• [Data to examine]

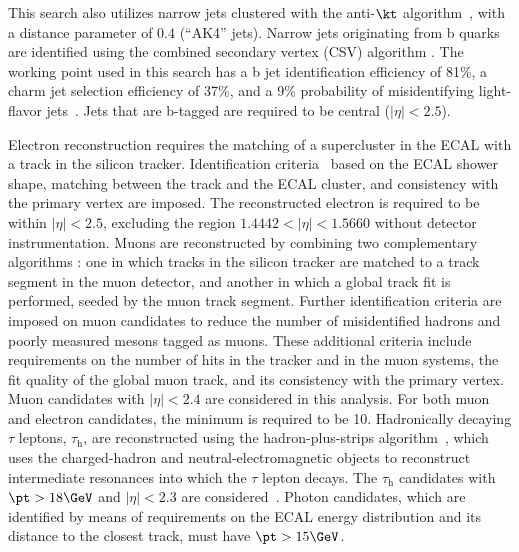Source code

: This search also utilizes narrow jets clustered
with the anti-$\kt$ algorithm~\cite{Cacciari:2008gp}, with a distance
parameter of $0.4$ (“AK4” jets). Narrow jets originating from b quarks are identified using the combined secondary vertex (CSV) algorithm \cite{Sirunyan:2017ezt, BTV-paper-2012-001}. The working point used in this search has a b jet identification efficiency of 81\%, a charm jet selection efficiency of 37\%, and a 9\% probability of misidentifying light-flavor jets~\cite{Sirunyan:2017ezt}. Jets that are b-tagged are required to be central ($|\eta|<2.5$).

Electron reconstruction requires the matching of a supercluster in the ECAL with a track in the silicon tracker.
Identification criteria~\cite{Khachatryan:2015hwa} based on the ECAL shower shape, matching between the track and the ECAL cluster, and consistency with the primary vertex are imposed. The reconstructed electron is required to be within $|\eta|< 2.5$, excluding the region $1.4442<|\eta|<1.5660$ without detector instrumentation. Muons are reconstructed by combining two complementary algorithms \cite{CMSMuonJINST}:
 one in which tracks in the silicon tracker are matched to a track segment in the muon detector, and another in which a global track fit is performed, seeded by the muon track segment.  
Further identification criteria are imposed on muon candidates to reduce the number of misidentified hadrons and poorly measured mesons tagged as muons. 
These additional criteria include requirements on the number of hits in the tracker and in the muon systems, the fit quality of the global muon track, and its consistency with the primary vertex.
Muon candidates with $|\eta|< 2.4$ are considered in this analysis. 
For both muon and electron candidates, the minimum \pt is required to be 10\GeV.
Hadronically decaying $\tau$ leptons, $\tau_\mathrm{h}$, are reconstructed using the hadron-plus-strips
  algorithm~\cite{CMSTauJINST}, which uses the charged-hadron and neutral-electromagnetic objects 
to reconstruct intermediate resonances into which the $\tau$ lepton decays. The $\tau_\mathrm{h}$
candidates with $\pt>18\GeV$ and $|\eta|< 2.3$ are considered~\cite{Khachatryan:2015hwa,Chatrchyan:2013sba,CMSTauJINST}. Photon candidates, which are identified by means of requirements on the ECAL energy distribution and its distance to the closest track,  must have $\pt>15\GeV$. %

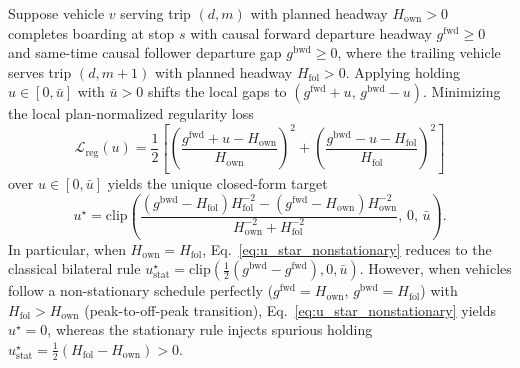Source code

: \begin{proposition}
\label{prop:nonstationary_target}
Suppose vehicle $v$ serving trip $(d,m)$ with planned headway $H_{\mathrm{own}} > 0$ completes boarding at stop $s$ with causal forward departure headway $g^{\mathrm{fwd}} \ge 0$ and same-time causal follower departure gap $g^{\mathrm{bwd}} \ge 0$, where the trailing vehicle serves trip $(d,m+1)$ with planned headway $H_{\mathrm{fol}} > 0$. Applying holding $u \in [0,\bar u]$ with $\bar u>0$ shifts the local gaps to $(g^{\mathrm{fwd}} + u,\, g^{\mathrm{bwd}} - u)$. Minimizing the local plan-normalized regularity loss
\begin{equation}
  \mathcal{L}_{\mathrm{reg}}(u) = \frac{1}{2}\left[\left(\frac{g^{\mathrm{fwd}} + u - H_{\mathrm{own}}}{H_{\mathrm{own}}}\right)^2 + \left(\frac{g^{\mathrm{bwd}} - u - H_{\mathrm{fol}}}{H_{\mathrm{fol}}}\right)^2\right]
  \label{eq:local_reg_loss}
\end{equation}
over $u \in [0, \bar{u}]$ yields the unique closed-form target
\begin{equation}
  u^\star = \mathrm{clip}\!\left(
    \frac{(g^{\mathrm{bwd}} - H_{\mathrm{fol}}) H_{\mathrm{fol}}^{-2} - (g^{\mathrm{fwd}} - H_{\mathrm{own}}) H_{\mathrm{own}}^{-2}}{H_{\mathrm{own}}^{-2} + H_{\mathrm{fol}}^{-2}},
    \, 0,\, \bar{u}
  \right).
  \label{eq:u_star_nonstationary}
\end{equation}
In particular, when $H_{\mathrm{own}} = H_{\mathrm{fol}}$, Eq.~\eqref{eq:u_star_nonstationary} reduces to the classical bilateral rule $u_{\mathrm{stat}}^\star = \mathrm{clip}(\frac{1}{2}(g^{\mathrm{bwd}} - g^{\mathrm{fwd}}), 0, \bar{u})$. However, when vehicles follow a non-stationary schedule perfectly ($g^{\mathrm{fwd}} = H_{\mathrm{own}}$, $g^{\mathrm{bwd}} = H_{\mathrm{fol}}$) with $H_{\mathrm{fol}} > H_{\mathrm{own}}$ (peak-to-off-peak transition), Eq.~\eqref{eq:u_star_nonstationary} yields $u^\star = 0$, whereas the stationary rule injects spurious holding $u_{\mathrm{stat}}^\star = \frac{1}{2}(H_{\mathrm{fol}} - H_{\mathrm{own}}) > 0$.
\end{proposition}

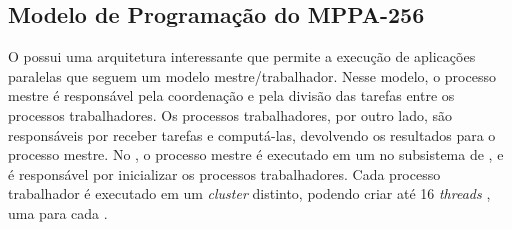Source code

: 
\subsection{Modelo de Programação do MPPA-256}
\label{sec:prog-mppa}
%
%
%

O \mppa possui uma arquitetura interessante que permite a execução de aplicações paralelas
que seguem um modelo mestre/trabalhador. Nesse modelo, o processo mestre é responsável
pela coordenação e pela divisão das tarefas entre os processos
trabalhadores. Os processos trabalhadores,
por outro lado, são responsáveis por receber tarefas e computá-las, devolvendo os resultados para o processo
mestre. No \mppa, o processo mestre é executado em um \rman no subsistema de
\es, e é responsável por inicializar os processos trabalhadores. Cada processo trabalhador
é executado em um \textit{cluster} distinto, podendo criar até 16 \textit{threads} \posix, uma para cada \pe.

• [Work order] Among the lines of the data above, find those with the word "executado" and show them.

• [Answer area]
mestre. No \mppa, o processo mestre é executado em um \rman no subsistema de
é executado em um \textit{cluster} distinto, podendo criar até 16 \textit{threads} \posix, uma para cada \pe.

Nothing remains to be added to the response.